◆ **Work item**:
Pictures are to be left out, and every entry repeated exactly.

[Opening Task input section]

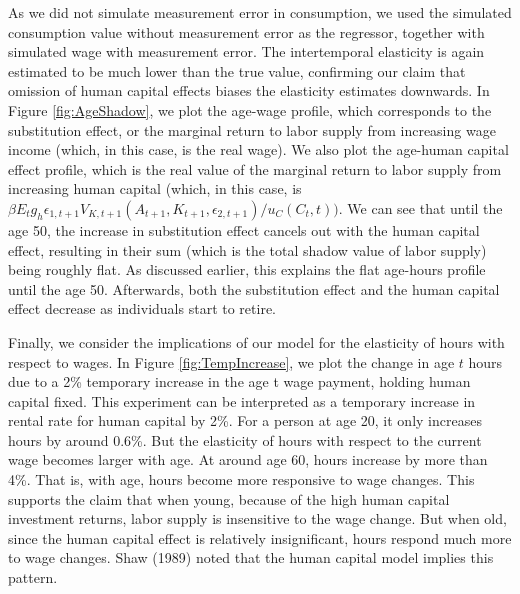 \documentclass{article}
\begin{document}
        As we did not simulate measurement error in consumption, we used the simulated consumption value without measurement error as the regressor, together with simulated wage with measurement error. The intertemporal elasticity is again estimated to be much lower than the true value, confirming our claim that omission of human capital effects biases the elasticity estimates downwards. In Figure \ref{fig:AgeShadow}, we plot the age-wage profile, which corresponds to the substitution effect, or the marginal return to labor supply from increasing wage income (which, in this case, is the real wage). We also plot the age-human capital effect profile, which is the real value of the marginal return to labor supply from increasing human capital (which, in this case, is $\beta E_t g_h \epsilon_{1,t+1} V_{K, t+1}(A_{t+1}, K_{t+1}, \epsilon_{2,t+1})/u_C(C_t, t))$. We can see that until the age 50, the increase in substitution effect cancels out with the human capital effect, resulting in their sum (which is the total shadow value of labor supply) being roughly flat. As discussed earlier, this explains the flat age-hours profile until the age 50. Afterwards, both the substitution effect and the human capital effect decrease as individuals start to retire.\par
        
        
         Finally, we consider the implications of our model for the elasticity of hours with respect to wages. In Figure \ref{fig:TempIncrease}, we plot the change in age $t$ hours due to a 2\% temporary increase in the age t wage payment, holding human capital fixed. This experiment can be interpreted as a temporary increase in rental rate for human capital by 2\%. For a person at age 20, it only increases hours by around 0.6\%. But the elasticity of hours with respect to the current wage becomes larger with age. At around age 60, hours increase by more than 4\%. That is, with age, hours become more responsive to wage changes. This supports the claim that when young, because of the high human capital investment returns, labor supply is insensitive to the wage change. But when old, since the human capital effect is relatively insignificant, hours respond much more to wage changes. Shaw (1989) noted that the human capital model implies this pattern.
\end{document}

[Closing Task input section]

◆ **Answer**:
 \documentclass{article}
\begin{document}
        As we did not simulate measurement error in consumption, we used the simulated consumption value without measurement error as the regressor, together with simulated wage with measurement error. The intertemporal elasticity is again estimated to be much lower than the true value, confirming our claim that omission of human capital effects biases the elasticity estimates downwards. In Figure \ref{fig:AgeShadow}, we plot the age-wage profile, which corresponds to the substitution effect, or the marginal return to labor supply from increasing wage income (which, in this case, is the real wage). We also plot the age-human capital effect profile, which is the real value of the marginal return to labor supply from increasing human capital (which, in this case, is $\beta E_t g_h \epsilon_{1,t+1} V_{K, t+1}(A_{t+1}, K_{t+1}, \epsilon_{2,t+1})/u_C(C_t, t))$. We can see that until the age 50, the increase in substitution effect cancels out with the human capital effect, resulting in their sum (which is the total shadow value of labor supply) being roughly flat. As discussed earlier, this explains the flat age-hours profile until the age 50. Afterwards, both the substitution effect and the human capital effect decrease as individuals start to retire.\par
        
        
         Finally, we consider the implications of our model for the elasticity of hours with respect to wages. In Figure \ref{fig:TempIncrease}, we plot the change in age $t$ hours due to a 2\% temporary increase in the age t wage payment, holding human capital fixed. This experiment can be interpreted as a temporary increase in rental rate for human capital by 2\%. For a person at age 20, it only increases hours by around 0.6\%. But the elasticity of hours with respect to the current wage becomes larger with age. At around age 60, hours increase by more than 4\%. That is, with age, hours become more responsive to wage changes. This supports the claim that when young, because of the high human capital investment returns, labor supply is insensitive to the wage change. But when old, since the human capital effect is relatively insignificant, hours respond much more to wage changes. Shaw (1989) noted that the human capital model implies this pattern.
\end{document}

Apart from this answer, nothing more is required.